So what's going on here, does 24th century computing utilize binary, or not?! For some reason I hadn't noticed this problem before, even though I've viewed these and all other Trek episodes on multiple occasions (although I haven't seen any Enterprise episodes yet - and for spoiler reason will not participate in any threads until I have).

I had originally thought over the years that Daystrom's initial Duotronic computer system used some ultra hi-tech system which replaced binary. Even today we have the theoretical 'quantum computing' which could possibly one day supersede the traditional binary method of plain 1's and 0's.

So, are there any theories....? Or does anyone know of any further references (one way or the other) to binary in Star Trek...?
 

A brief description of quantum computing:
http://www.qubit.org/intros/comp/comp.html
 

If we can do that, we can store things in decimal, and it will be improved over binary. Or we can have sixteen states and use hexadecimal. And so on.
 

Contemporary computing works on the basis of instructions causing operations to occur on registers. A register is a storage unit in the processor big enough to hold a single value - contemporary computers use 32 bit registers. Instructions describe simple actions - for example, the instruction "LOADA R5,00a020" might load the contents of memory address 00a020 into Register #5. "ADD R5,R6,R7" might add the values in R5 and R6, and place the results in R7. Given a handful of opcodes (load, store, add, multiply, compare, branch) you've ready to rock.

Quantum computing augments this by making your register out of "qbits" instead of just "bits" and adding an additional "opcode" to the toolkit. Let's call this "QLOAD" - it loads a second value into the same register. Let's say we had a 3-bit register and we LOAD the number 6 (binary: 110) into it; we could draw that as [<1>;<1>;<0>]. Now let's QLOAD the number 2 (binary: 010) into it: [<1,0>;<1,1>;<0,0>]. Okay, so what? It just looks like we have a register that holds twice as much! We could also call this "the superposition of 6 and 2".
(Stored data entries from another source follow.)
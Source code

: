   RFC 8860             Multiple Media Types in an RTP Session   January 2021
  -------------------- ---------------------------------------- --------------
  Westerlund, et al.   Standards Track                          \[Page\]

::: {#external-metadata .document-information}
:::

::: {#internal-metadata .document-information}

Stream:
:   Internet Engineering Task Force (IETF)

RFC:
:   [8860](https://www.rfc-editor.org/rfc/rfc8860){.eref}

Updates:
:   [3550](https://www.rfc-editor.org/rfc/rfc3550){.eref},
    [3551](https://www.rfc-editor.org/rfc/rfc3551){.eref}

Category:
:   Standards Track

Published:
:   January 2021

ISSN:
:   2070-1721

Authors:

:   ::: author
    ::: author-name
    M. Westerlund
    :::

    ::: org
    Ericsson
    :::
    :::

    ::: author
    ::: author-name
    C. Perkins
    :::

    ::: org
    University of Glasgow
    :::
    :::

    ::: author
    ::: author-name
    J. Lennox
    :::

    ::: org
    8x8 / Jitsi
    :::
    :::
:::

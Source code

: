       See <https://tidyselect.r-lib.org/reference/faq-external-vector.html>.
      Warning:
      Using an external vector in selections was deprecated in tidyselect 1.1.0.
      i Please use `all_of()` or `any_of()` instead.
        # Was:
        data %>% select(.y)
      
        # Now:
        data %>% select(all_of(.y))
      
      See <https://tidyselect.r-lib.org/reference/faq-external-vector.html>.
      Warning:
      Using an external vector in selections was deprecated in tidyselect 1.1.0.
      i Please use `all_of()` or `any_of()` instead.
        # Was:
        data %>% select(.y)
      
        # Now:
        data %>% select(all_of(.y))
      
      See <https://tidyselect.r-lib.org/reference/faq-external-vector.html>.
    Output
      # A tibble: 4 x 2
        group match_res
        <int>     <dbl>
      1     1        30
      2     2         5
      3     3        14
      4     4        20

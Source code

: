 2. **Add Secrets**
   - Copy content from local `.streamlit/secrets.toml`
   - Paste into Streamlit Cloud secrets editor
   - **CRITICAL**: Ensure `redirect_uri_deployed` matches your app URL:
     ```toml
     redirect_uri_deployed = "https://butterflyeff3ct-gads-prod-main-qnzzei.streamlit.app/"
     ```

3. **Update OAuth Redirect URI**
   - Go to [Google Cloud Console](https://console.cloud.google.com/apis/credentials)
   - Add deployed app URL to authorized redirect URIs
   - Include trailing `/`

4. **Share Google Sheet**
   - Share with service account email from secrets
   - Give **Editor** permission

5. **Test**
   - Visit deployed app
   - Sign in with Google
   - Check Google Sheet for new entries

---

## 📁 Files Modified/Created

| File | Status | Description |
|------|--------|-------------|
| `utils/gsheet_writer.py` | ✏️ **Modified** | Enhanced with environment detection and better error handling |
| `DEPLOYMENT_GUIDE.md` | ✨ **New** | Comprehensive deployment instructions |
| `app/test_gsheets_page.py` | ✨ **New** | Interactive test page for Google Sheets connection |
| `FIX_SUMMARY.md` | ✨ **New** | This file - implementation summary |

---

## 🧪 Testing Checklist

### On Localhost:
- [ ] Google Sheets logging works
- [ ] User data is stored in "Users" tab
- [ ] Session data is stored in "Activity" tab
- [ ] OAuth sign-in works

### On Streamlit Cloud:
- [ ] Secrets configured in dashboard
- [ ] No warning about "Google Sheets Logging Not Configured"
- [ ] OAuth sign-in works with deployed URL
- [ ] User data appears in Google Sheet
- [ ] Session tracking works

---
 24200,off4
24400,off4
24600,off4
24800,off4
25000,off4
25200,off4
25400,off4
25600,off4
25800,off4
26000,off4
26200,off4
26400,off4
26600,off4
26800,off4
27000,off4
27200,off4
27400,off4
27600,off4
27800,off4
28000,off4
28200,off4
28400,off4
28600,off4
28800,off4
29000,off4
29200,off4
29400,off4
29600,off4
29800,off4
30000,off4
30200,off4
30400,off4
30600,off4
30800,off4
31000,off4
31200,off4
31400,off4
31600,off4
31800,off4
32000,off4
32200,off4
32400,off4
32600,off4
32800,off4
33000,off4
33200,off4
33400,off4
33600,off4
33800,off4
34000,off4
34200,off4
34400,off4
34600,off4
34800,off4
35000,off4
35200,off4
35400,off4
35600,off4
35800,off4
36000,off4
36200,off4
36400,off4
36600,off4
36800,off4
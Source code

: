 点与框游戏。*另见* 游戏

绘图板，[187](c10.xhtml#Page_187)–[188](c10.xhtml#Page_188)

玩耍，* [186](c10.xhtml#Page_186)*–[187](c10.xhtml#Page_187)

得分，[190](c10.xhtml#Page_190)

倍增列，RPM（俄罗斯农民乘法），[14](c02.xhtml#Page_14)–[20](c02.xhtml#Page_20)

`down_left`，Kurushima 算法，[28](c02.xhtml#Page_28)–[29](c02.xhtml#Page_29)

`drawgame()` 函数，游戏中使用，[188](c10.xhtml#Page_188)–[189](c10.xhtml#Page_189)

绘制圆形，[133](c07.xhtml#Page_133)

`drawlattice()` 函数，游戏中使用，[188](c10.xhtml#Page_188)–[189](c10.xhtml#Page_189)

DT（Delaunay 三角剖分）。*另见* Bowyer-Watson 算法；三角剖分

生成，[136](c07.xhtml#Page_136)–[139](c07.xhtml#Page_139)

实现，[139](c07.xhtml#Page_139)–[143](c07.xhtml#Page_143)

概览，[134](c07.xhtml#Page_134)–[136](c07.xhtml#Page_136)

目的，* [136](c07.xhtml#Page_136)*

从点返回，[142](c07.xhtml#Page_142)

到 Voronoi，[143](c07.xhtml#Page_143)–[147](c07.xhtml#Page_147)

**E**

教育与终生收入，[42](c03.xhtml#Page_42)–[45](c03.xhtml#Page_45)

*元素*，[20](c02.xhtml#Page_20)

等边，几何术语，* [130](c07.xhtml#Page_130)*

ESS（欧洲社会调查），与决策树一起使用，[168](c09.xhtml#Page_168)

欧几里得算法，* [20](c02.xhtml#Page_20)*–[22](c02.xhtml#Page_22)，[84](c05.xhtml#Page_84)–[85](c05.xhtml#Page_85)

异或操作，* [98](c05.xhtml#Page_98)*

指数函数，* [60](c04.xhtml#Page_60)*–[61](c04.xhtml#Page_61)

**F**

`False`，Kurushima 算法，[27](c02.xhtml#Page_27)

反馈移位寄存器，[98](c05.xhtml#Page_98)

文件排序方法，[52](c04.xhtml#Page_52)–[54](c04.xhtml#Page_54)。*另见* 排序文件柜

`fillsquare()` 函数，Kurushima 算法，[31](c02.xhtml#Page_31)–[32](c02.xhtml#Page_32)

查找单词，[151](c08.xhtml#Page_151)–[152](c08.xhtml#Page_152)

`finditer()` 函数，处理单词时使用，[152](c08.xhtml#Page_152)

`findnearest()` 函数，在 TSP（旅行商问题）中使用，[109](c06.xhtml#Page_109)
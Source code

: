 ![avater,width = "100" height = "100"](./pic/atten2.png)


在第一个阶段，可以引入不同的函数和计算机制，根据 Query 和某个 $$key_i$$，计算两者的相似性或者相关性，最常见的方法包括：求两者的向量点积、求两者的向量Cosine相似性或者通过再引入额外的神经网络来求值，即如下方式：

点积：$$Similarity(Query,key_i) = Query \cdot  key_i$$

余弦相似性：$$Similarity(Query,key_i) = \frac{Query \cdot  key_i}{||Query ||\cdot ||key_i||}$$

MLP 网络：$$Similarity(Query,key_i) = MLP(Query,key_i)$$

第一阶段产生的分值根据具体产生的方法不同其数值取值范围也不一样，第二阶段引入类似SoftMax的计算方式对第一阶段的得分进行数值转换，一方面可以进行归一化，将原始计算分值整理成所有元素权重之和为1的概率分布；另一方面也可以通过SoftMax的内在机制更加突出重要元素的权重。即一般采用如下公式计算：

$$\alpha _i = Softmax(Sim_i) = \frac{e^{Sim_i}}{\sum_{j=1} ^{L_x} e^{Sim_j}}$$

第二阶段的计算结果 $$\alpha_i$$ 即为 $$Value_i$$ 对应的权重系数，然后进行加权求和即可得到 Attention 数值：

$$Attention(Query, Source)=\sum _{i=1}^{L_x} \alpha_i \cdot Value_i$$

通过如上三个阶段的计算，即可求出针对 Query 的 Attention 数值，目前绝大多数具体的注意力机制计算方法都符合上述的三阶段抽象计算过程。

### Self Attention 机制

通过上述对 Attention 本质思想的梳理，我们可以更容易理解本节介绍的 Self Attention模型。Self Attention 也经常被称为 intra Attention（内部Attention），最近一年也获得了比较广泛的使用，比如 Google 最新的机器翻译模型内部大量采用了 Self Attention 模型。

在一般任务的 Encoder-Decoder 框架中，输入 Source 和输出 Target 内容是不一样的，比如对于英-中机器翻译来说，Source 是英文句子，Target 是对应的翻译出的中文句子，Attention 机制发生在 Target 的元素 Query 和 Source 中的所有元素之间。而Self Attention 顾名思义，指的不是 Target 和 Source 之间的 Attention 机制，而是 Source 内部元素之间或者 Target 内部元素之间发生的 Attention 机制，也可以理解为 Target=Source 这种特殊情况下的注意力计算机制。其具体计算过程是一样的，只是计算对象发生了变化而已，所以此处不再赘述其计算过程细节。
Here's where it gets fun. Now let's use the DIV opcode and divide the result by 2: [<0,0>;<1,0>;<1,1>] - see how it was sneaky enough to divide the superposition and get "the superposition of 3 and 1" as an answer?

Wait - why is that a big deal?

Well, a multiplication operation takes time - the computer has to do the same steps to multiply numbers "in sillica" as you do on paper. Compared to that, everything else is fast. But imagine using QLOAD a million times, then doing a single multiply - you'd get a million multiplications for the price of one!

Great, now we just have to get the results out!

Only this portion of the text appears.